Updated: Oct 17, 2018
I’m in transition. I’ve taken the giant leap off the corporate rat run into the entrepreneurial dream world of no boss, no fixed schedule and only my own vision to guide me. And while I’ve taken the leap, I feel like I’m in free-fall. When I will find a solid place to land?
Do you remember in chemistry class (or the cool new cocktail bar down the street), pouring one chemical into another, how exciting it was to watch the intense transition happening inside the beaker? Well I’m pretty sure, that’s the same intensity I’m feeling right now inside my body. And while it was fun to watch the chaos going on inside the beaker, I can assure you inside my body it’s scary, disorienting and pretty damn uncomfortable.

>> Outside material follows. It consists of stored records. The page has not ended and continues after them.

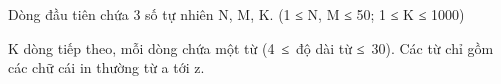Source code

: Dòng đầu tiên chứa 3 số tự nhiên N, M, K. (1 ≤ N, M ≤ 50; 1 ≤ K ≤ 1000)

K dòng tiếp theo, mỗi dòng chứa một từ (4 ≤ độ dài từ ≤ 30). Các từ chỉ gồm các chữ cái in thường từ a tới z.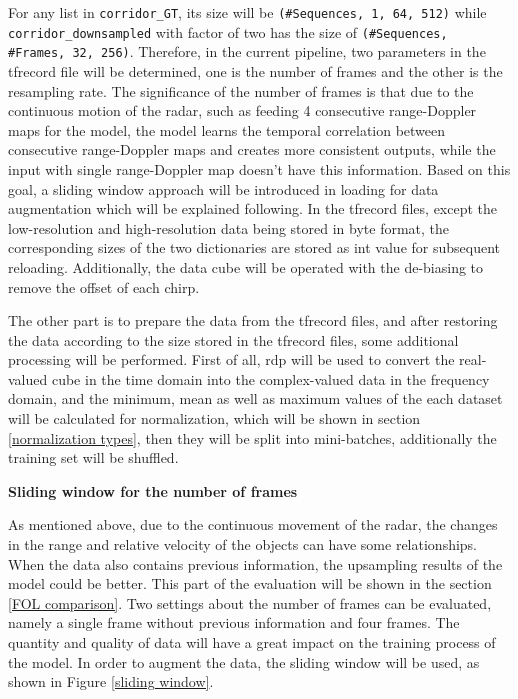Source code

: For any list in \texttt{corridor\_GT}, its size will be \texttt{(\#Sequences, 1, 64, 512)} while \texttt{corridor\_downsampled} with factor of two has the size of \texttt{(\#Sequences, \#Frames, 32, 256)}. Therefore, in the current pipeline, two parameters in the \gls{tfrecord} file will be determined, one is the number of frames and the other is the resampling rate. The significance of the number of frames is that due to the continuous motion of the radar, such as feeding 4 consecutive range-Doppler maps for the model, the model learns the temporal correlation between consecutive range-Doppler maps and creates more consistent outputs, while the input with single range-Doppler map doesn't have this information. Based on this goal, a sliding window approach will be introduced in loading for data augmentation which will be explained following. In the \gls{tfrecord} files, except the low-resolution and high-resolution data being stored in byte format, the corresponding sizes of the two dictionaries are stored as int value for subsequent reloading. Additionally, the data cube will be operated with the de-biasing to remove the offset of each chirp.

The other part is to prepare the data from the \gls{tfrecord} files, and after restoring the data according to the size stored in the \gls{tfrecord} files, some additional processing will be performed. First of all, \gls{rdp} will be used to convert the real-valued cube in the time domain into the complex-valued data in the frequency domain, and the minimum, mean as well as maximum values of the each dataset will be calculated for normalization, which will be shown in section \ref{normalization types}, then they will be split into mini-batches, additionally the training set will be shuffled.

\begin{spacing}{1.5}
\textbf{\large{Sliding window for the number of frames}}
\end{spacing}

As mentioned above, due to the continuous movement of the radar, the changes in the range and relative velocity of the objects can have some relationships. When the data also contains previous information, the upsampling results of the model could be better. This part of the evaluation will be shown in the section \ref{FOL comparison}. Two settings about the number of frames can be evaluated, namely a single frame without previous information and four frames. The quantity and quality of data will have a great impact on the training process of the model. In order to augment the data, the sliding window will be used, as shown in Figure \ref{sliding window}.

By starting my own business, I have said yes to something that scares me. It's terrifying to take the risk of offering your skills to the world, wondering if they'll be valued. I have stepped into the unknown and have removed much of the routine and 'normal' that made up my life. No fixed income, no set things to do each day, no normal start and finish time, no 'normal' full stop.
While my old job felt like a cage this time last year, I find I’m craving those old familiar routines that dictated my days and helped define me. Does that mean I made the wrong decision?
I feel embarrassed even asking this question when I’ve spoken of this desire for a new way of life for well over three years. I tell myself, this could just be a bad day, or a bad moment, not a bad decision. Is my brain just trying to get me back to a place of perceived 'safety'? We can be so quick to put ourselves in situations where everything feels only normal and right, for the sake of our pride or just because it feels better. Anything to avoid feeling those chaotic and uncomfortable feelings.
So, while I feel these feelings and ask these questions, I’m spending a lot of my time doing what all those wise gurus tell you to do – sit and be with the discomfort. Don’t run from it. Don’t binge eat, drink, sleep, whatever. Accept it. Befriend it. Learn from it. I’m doing a lot of meditation, yoga and writing. I’m going for long walks, cooking and reading. I’m learning more about how to market and grow my business. I’m reaching out to friends and friends-of-friends for help and advice (thank you all!). And I’m waiting for the day I feel normal again.
I imagine a year from now I’ll be able to look back and tell you all that I learnt and all the ways I’ve grown from this, but at the moment I can’t see all that. I’m just in it. Feeling uncomfortable and wishing I could fast forward to the point when all of this feels like my new normal.